Pundir, J, Psaroudakis, D, Savnur, P, Bhide, P, Sabatini, L, Teede, H, Coomarasamy, A, Thangaratinam, S
BJOG : an international journal of obstetrics and gynaecology. 2018;(3):299-308
Abstract
UNLABELLED Polycystic ovary syndrome is a common cause of anovulation and infertility, and a risk factor for development of metabolic syndrome and endometrial cancer. Systematic review and meta-analysis of randomised controlled trials (RCT) that evaluated the effects of inositol as an ovulation induction agent. We searched MEDLINE, EMBASE, Cochrane and ISI conference proceedings, Register and Meta-register for RCT and WHO trials' search portal. We included studies that compared inositol with placebo or other ovulation induction agents. Quality of studies was assessed for risk of bias. Results were pooled using random effects meta-analysis and findings were reported as relative risk or standardised mean differences. We included ten randomised trials.

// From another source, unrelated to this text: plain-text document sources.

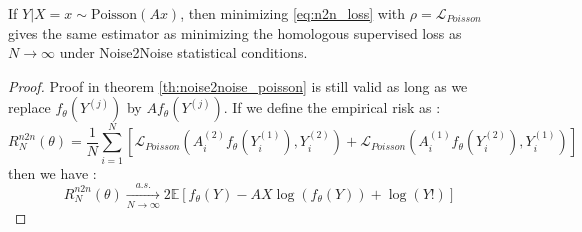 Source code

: \begin{theorem}
    If $Y | X=x \sim \text{Poisson}(Ax)$, then minimizing \ref{eq:n2n_loss} with $\rho = \mathcal{L}_{Poisson}$ gives the same estimator as minimizing the homologous supervised loss as $N \to \infty$ under Noise2Noise statistical conditions.
\end{theorem}

\begin{proof}
    Proof in theorem \ref{th:noise2noise_poisson} is still valid as long as we replace $f_{\theta}(Y^{(j)})$ by $A f_{\theta}(Y^{(j)})$. If we define the empirical risk as :
    \begin{equation*}
        R_{N}^{n2n}(\theta) = \frac{1}{N} \sum_{i=1}^N \left[ \mathcal{L}_{Poisson}(A_i^{(2)} f_{\theta}(Y_i^{(1)}), Y_i^{(2)}) + \mathcal{L}_{Poisson}(A_i^{(1)} f_{\theta}(Y_i^{(2)}), Y_i^{(1)}) \right]
    \end{equation*}
    then we have :
    \begin{equation*}
        R_{N}^{n2n}(\theta) \xrightarrow[N \to \infty]{a.s.} 2 \mathbb{E} \left[ f_\theta(Y) - A X \log(f_\theta(Y)) + \log(Y!)\right]
    \end{equation*}
\end{proof} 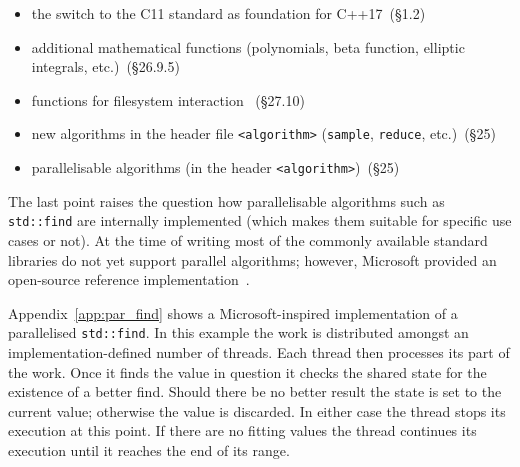 \begin{itemize}
\item the switch to the C11 standard as foundation for C++17~\cite{cpp17std}(§1.2)
\item additional mathematical functions (polynomials, beta function, elliptic integrals, etc.)~\cite{cpp17std}(§26.9.5)
\item functions for filesystem interaction ~\cite{cpp17std}(§27.10)
\item new algorithms in the header file \texttt{<algorithm>} (\texttt{sample}, \texttt{reduce}, etc.)~\cite{cpp17std}(§25)
\item parallelisable algorithms (in the header \texttt{<algorithm>})~\cite{cpp17std}(§25)
\end{itemize}

\noindent The last point raises the question how parallelisable algorithms such as \texttt{std::find} are internally implemented (which makes them suitable for specific use cases or not). At the time of writing most of the commonly available standard libraries do not yet support parallel algorithms; however, Microsoft provided an open-source reference implementation~\cite{parallel_stl}.

Appendix~\ref{app:par_find} shows a Microsoft-inspired implementation of a parallelised \texttt{std::find}. In this example the work is distributed amongst an implementation-defined number of threads. Each thread then processes its part of the work. Once it finds the value in question it checks the shared state for the existence of a better find. Should there be no better result the state is set to the current value; otherwise the value is discarded. In either case the thread stops its execution at this point. If there are no fitting values the thread continues its execution until it reaches the end of its range. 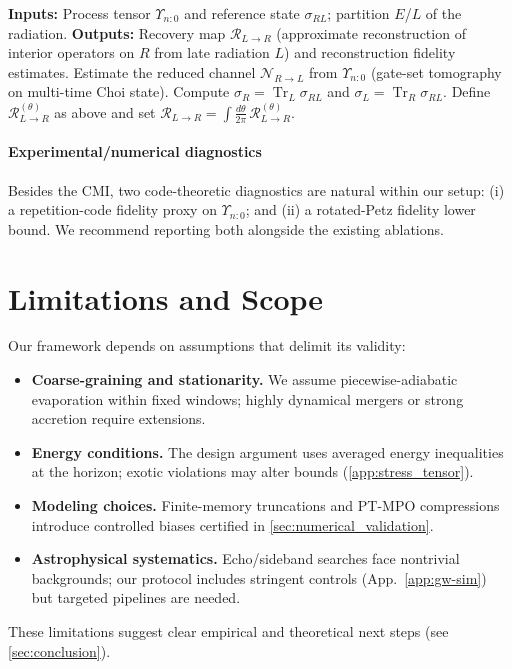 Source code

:\documentclass[a4paper,11pt]{article}
\newcommand{\HMC}{\textsc{HMC}\xspace}
\newcommand{\Tr}{\operatorname{Tr}}
\theoremstyle{plain}
\theoremstyle{definition}
\theoremstyle{remark}
\begin{document}
\begin{algorithm}[htbp]
\caption{QEC reconstruction for \HMC{} via rotated Petz.}
\label{alg:rotated_petz_hmc}
\begin{algorithmic}[1]
\State \textbf{Inputs:} Process tensor $\Upsilon_{n{:}0}$ and reference state $\sigma_{RL}$; partition $E$/$L$ of the radiation.
\State \textbf{Outputs:} Recovery map $\mathcal{R}_{L\to R}$ (approximate reconstruction of interior operators on $R$ from late radiation $L$) and reconstruction fidelity estimates.
\State Estimate the reduced channel $\mathcal{N}_{R\to L}$ from $\Upsilon_{n{:}0}$ (gate-set tomography on multi-time Choi state).
\State Compute $\sigma_R=\Tr_L\sigma_{RL}$ and $\sigma_L=\Tr_R\sigma_{RL}$.
\State Define $\mathcal{R}^{(\theta)}_{L\to R}$ as above and set $\mathcal{R}_{L\to R} = \int \frac{d\theta}{2\pi}\,\mathcal{R}^{(\theta)}_{L\to R}$.
\end{algorithmic}
\end{algorithm}

\paragraph{Experimental/numerical diagnostics}
Besides the CMI, two code-theoretic diagnostics are natural within our setup: (i) a repetition-code fidelity proxy on $\Upsilon_{n{:}0}$; and (ii) a rotated-Petz fidelity lower bound. We recommend reporting both alongside the existing ablations.


\section{Limitations and Scope}
\label{sec:limitations}
Our framework depends on assumptions that delimit its validity:
\begin{itemize}[leftmargin=*]
\item \textbf{Coarse-graining and stationarity.} We assume piecewise-adiabatic evaporation within fixed windows; highly dynamical mergers or strong accretion require extensions.
\item \textbf{Energy conditions.} The design argument uses averaged energy inequalities at the horizon; exotic violations may alter bounds (\cref{app:stress_tensor}).
\item \textbf{Modeling choices.} Finite-memory truncations and PT-MPO compressions introduce controlled biases certified in \cref{sec:numerical_validation}.
\item \textbf{Astrophysical systematics.} Echo/sideband searches face nontrivial backgrounds; our protocol includes stringent controls (App.~\ref{app:gw-sim}) but targeted pipelines are needed.
\end{itemize}
These limitations suggest clear empirical and theoretical next steps (see \cref{sec:conclusion}).
\end{document}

A total of 362 women were on inositol (257 on myo-inositol; 105 on di-chiro-inositol), 179 were on placebo and 60 were on metformin. Inositol was associated with significantly improved ovulation rate (RR 2.3; 95% CI 1.1-4.7; I2 = 75%) and increased frequency of menstrual cycles (RR 6.8; 95% CI 2.8-16.6; I2 = 0%) compared with placebo. One study reported on clinical pregnancy rate with inositol compared with placebo (RR 3.3; 95% CI 0.4-27.1), and one study compared with metformin (RR 1.5; 95% CI 0.7-3.1). No studies evaluated live birth and miscarriage rates. Inositol appears to regulate menstrual cycles, improve ovulation and induce metabolic changes in polycystic ovary syndrome; however, evidence is lacking for pregnancy, miscarriage or live birth. A further, well-designed multicentre trial to address this issue to provide robust evidence of benefit is warranted. TWEETABLE ABSTRACT Inositols improve menstrual cycles, ovulation and metabolic changes in polycystic ovary syndrome.